• _ACTION ITEM_: Repeat nothing but the lines below running from the one containing "# Ritos virtuveje" to the one containing "## Features". Keep both end lines.

*** Opening of DATA SHOWN ***

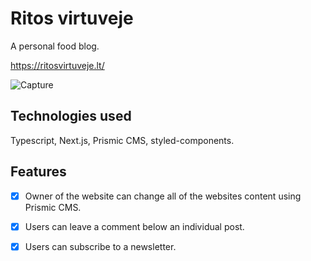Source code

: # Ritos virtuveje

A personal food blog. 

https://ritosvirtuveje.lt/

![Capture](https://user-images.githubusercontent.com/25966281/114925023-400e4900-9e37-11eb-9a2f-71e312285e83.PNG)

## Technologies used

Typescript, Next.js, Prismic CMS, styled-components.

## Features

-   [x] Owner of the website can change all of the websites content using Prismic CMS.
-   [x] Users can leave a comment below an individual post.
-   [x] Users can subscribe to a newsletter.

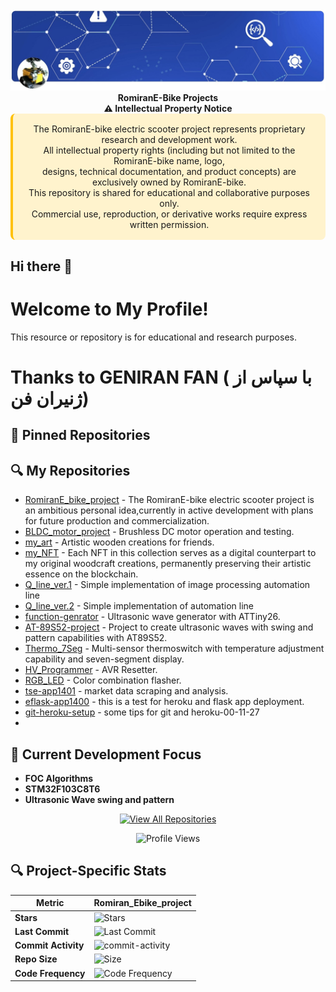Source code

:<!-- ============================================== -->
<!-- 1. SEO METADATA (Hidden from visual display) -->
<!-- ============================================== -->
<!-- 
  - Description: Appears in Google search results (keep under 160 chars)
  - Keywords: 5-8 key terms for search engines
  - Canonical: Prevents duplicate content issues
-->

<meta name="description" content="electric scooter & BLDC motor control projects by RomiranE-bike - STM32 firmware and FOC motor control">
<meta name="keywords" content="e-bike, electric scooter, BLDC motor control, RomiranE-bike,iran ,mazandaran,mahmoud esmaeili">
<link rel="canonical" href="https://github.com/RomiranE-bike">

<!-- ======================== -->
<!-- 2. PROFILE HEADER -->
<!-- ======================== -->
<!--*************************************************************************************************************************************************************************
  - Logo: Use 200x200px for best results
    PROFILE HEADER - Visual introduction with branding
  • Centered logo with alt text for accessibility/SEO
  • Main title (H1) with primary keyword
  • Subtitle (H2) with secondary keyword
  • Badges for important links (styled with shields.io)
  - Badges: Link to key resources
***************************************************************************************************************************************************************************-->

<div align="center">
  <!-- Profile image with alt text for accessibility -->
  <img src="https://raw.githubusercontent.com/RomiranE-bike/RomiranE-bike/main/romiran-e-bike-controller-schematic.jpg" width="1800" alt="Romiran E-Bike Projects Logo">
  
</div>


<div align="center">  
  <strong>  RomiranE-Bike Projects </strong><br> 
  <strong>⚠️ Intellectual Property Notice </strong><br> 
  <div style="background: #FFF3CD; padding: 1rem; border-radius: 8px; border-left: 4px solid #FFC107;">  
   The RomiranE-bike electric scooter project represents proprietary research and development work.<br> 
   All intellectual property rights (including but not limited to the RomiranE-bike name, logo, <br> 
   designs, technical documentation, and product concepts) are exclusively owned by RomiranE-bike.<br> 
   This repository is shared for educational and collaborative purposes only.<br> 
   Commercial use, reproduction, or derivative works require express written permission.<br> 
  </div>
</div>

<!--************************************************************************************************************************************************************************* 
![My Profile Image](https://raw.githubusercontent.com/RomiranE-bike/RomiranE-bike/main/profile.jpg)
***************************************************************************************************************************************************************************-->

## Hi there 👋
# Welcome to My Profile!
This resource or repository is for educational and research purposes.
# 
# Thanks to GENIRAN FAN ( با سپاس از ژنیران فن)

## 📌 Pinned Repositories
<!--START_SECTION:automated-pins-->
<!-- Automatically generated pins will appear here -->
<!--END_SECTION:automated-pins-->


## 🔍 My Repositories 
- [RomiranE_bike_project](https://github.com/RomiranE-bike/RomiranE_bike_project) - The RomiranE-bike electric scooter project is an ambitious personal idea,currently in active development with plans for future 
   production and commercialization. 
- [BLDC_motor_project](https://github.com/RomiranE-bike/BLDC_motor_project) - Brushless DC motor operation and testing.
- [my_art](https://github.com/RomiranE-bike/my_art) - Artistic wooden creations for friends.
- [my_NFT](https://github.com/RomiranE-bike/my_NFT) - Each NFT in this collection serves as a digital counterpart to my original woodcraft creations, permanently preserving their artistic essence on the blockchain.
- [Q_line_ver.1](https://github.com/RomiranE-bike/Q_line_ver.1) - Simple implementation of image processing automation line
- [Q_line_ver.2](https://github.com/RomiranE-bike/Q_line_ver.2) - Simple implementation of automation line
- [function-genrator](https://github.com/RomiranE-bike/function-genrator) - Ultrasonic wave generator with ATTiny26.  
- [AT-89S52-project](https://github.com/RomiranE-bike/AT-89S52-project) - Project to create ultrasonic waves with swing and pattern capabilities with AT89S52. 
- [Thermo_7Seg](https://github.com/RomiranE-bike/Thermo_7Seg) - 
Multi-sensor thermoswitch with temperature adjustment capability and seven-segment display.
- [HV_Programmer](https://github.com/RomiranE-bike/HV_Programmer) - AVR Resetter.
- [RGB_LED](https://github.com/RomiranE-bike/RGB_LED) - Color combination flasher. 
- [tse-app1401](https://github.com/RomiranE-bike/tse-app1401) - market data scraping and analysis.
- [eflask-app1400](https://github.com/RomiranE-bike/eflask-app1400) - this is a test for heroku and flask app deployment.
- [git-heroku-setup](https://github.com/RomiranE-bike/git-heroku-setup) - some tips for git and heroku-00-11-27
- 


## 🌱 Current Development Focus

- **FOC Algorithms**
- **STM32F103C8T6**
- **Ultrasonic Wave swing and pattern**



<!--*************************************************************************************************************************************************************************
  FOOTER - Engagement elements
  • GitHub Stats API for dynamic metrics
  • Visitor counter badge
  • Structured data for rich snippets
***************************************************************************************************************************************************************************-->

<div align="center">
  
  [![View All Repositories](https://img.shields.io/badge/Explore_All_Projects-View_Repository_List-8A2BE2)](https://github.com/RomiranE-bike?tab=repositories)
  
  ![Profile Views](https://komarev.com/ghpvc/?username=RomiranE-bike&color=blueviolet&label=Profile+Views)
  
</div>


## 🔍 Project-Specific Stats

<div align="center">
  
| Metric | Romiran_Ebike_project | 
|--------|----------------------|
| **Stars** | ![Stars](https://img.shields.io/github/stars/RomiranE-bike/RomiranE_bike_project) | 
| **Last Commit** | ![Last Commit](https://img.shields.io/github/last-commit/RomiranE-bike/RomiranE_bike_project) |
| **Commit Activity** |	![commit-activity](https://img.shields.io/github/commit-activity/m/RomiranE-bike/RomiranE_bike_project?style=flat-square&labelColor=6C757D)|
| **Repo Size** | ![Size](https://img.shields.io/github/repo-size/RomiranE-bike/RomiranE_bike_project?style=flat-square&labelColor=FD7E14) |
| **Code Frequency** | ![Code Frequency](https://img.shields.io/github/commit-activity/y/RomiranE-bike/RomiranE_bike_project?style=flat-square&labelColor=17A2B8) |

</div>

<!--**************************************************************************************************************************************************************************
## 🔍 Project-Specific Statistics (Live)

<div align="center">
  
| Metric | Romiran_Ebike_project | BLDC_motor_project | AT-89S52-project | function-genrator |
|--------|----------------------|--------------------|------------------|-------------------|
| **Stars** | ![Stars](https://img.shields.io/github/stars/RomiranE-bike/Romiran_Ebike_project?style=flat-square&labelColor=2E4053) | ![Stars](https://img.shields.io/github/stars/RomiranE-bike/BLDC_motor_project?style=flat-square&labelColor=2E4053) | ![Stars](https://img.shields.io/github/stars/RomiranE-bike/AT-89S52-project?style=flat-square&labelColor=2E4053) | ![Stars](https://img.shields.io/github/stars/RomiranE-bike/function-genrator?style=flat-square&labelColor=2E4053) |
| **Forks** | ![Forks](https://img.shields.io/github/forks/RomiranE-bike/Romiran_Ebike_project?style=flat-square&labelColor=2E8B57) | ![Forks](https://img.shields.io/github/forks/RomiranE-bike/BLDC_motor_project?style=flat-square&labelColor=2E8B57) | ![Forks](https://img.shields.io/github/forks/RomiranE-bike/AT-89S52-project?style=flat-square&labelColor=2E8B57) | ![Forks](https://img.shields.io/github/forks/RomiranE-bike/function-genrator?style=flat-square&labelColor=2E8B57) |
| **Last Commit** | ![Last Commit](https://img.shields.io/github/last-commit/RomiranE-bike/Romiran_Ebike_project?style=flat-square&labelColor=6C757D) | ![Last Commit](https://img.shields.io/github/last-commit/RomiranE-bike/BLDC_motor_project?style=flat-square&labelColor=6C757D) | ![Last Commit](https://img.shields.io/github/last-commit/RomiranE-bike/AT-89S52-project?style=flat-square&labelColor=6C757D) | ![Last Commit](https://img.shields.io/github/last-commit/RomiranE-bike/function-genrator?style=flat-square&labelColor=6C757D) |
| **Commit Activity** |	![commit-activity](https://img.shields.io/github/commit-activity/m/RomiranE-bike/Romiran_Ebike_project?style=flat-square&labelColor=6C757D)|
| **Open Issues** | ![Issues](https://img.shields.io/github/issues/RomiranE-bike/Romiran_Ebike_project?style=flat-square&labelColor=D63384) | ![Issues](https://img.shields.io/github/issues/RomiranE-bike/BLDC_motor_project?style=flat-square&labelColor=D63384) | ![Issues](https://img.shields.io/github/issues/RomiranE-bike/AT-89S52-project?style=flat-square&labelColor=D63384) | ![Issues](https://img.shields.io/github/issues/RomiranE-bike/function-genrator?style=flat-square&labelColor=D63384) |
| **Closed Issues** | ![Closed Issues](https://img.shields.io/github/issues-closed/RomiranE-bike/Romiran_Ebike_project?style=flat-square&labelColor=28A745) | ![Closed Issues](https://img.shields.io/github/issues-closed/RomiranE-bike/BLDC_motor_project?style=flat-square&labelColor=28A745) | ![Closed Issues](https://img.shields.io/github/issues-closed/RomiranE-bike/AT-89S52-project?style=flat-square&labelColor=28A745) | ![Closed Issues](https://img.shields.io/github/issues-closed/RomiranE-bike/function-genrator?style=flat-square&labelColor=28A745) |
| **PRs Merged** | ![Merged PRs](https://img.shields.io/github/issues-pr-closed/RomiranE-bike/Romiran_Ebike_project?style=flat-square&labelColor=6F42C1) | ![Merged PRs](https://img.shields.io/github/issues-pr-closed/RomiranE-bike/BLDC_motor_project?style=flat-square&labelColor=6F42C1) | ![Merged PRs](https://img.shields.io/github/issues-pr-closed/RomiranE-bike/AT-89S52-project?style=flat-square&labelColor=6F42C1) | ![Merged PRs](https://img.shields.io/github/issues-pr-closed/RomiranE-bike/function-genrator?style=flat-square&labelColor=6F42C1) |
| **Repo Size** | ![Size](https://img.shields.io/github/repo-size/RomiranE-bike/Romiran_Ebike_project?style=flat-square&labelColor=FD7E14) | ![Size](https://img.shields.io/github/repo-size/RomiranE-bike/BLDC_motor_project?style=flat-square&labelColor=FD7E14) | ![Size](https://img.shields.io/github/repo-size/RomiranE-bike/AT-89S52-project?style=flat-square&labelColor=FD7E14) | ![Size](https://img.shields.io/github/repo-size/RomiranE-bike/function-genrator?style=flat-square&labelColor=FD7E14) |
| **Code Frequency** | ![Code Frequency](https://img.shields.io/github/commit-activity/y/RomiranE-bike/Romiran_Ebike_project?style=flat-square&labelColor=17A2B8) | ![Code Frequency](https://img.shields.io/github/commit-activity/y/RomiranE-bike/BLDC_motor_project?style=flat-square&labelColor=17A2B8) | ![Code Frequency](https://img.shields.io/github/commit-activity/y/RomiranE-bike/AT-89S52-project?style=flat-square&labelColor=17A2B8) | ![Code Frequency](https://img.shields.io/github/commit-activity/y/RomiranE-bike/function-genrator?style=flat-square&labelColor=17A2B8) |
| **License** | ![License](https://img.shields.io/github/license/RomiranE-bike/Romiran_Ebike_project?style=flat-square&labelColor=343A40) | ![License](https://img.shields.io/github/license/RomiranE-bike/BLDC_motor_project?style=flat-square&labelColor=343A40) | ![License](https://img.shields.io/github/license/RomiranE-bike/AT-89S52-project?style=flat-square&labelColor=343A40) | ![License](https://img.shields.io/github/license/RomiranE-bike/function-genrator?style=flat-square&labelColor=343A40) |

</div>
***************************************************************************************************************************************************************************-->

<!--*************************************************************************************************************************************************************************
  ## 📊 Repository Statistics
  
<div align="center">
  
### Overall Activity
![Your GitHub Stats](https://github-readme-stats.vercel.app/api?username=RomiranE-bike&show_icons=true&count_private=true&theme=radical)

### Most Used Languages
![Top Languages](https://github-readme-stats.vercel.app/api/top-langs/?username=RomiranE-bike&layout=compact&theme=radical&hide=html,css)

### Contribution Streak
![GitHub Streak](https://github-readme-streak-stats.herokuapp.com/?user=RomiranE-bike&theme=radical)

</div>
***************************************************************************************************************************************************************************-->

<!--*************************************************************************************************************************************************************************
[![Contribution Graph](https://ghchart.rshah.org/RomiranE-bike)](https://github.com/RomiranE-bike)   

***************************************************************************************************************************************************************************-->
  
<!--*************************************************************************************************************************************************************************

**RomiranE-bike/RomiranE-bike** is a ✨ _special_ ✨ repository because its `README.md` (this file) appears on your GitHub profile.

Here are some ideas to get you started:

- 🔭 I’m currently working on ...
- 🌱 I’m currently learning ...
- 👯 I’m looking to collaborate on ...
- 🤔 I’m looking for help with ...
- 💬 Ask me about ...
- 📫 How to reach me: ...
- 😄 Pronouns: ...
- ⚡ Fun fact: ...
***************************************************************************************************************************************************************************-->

*** Close of DATA SHOWN ***

• _TASK RESULT_:
: # Ritos virtuveje

A personal food blog. 

https://ritosvirtuveje.lt/

![Capture](https://user-images.githubusercontent.com/25966281/114925023-400e4900-9e37-11eb-9a2f-71e312285e83.PNG)

## Technologies used

Typescript, Next.js, Prismic CMS, styled-components.

## Features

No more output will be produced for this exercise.